Federal wildlife managers under the Trump administration are loosening contentious endangered-species protections for Utah prairie dogs, which worries animal advocates but relieves people in southern Utah who say their town was overrun by the burrowing creatures.
The new U.S. Fish and Wildlife Service rules finalized Thursday make it easier to remove or kill prairie dogs if they’re in the way of homes and businesses. The 10-year plan will preserve the species listed as threatened while still allowing for economic development.
The group Friends of Animals said Friday it’s examining the new plan, after previously warning that loosening the protections could be a death warrant for the animals. The prairie dogs are considered key to the ecosystem because their burrows turn up the soil and can be used as homes by other animals. They’re also an important food source for predators.
The changes come after property owners in Cedar City said in a lawsuit that decades-old regulations designed to protect the animals allowed them overrun playgrounds, cemeteries and backyards. The rules forbade doing things that might affect the creatures, including shooting them, moving them or building fences, with few exceptions.
The group calling itself People for the Ethical Treatment of Property Owners won an unusual court victory in 2014 when U.S. District Judge Dee Benson struck down endangered-species act protections because the animals are only found in one state.
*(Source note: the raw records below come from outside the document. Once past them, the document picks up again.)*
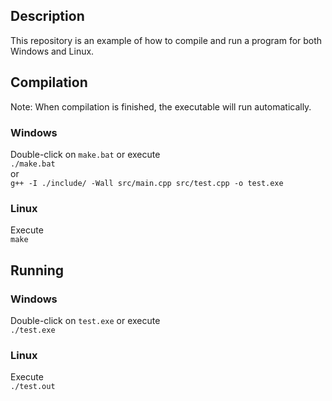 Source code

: ## Description  
This repository is an example of how to compile and run a program for both Windows and Linux.  
  
## Compilation  
Note: When compilation is finished, the executable will run automatically.  
  
### Windows  
Double-click on `make.bat` or execute  
`./make.bat`  
or  
`g++ -I ./include/ -Wall src/main.cpp src/test.cpp -o test.exe`  
  
### Linux  
Execute  
`make`  
  
## Running  
### Windows  
Double-click on `test.exe` or execute  
`./test.exe`  
  
### Linux  
Execute  
`./test.out`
Though the group lost the case on appeal, they cheered the new regulations when a draft plan was released in December. The final version is largely the same, Kate Miyamoto said with Fish and Wildlife.
The Utah prairie dog was listed as endangered in the 1970s when their numbers dropped to 2,000 as land was cleared to make room for farming, ranching and housing in the area near Cedar City, about 250 miles (402 kilometers) south of Salt Lake City.
They rebounded under federal protection, and numbered about 26,000 in spring 2015, according to the state tallies. The numbers have fallen somewhat since then, to about 21,000 animals, though state wildlife managers chalk that up to normal ebbs and flows.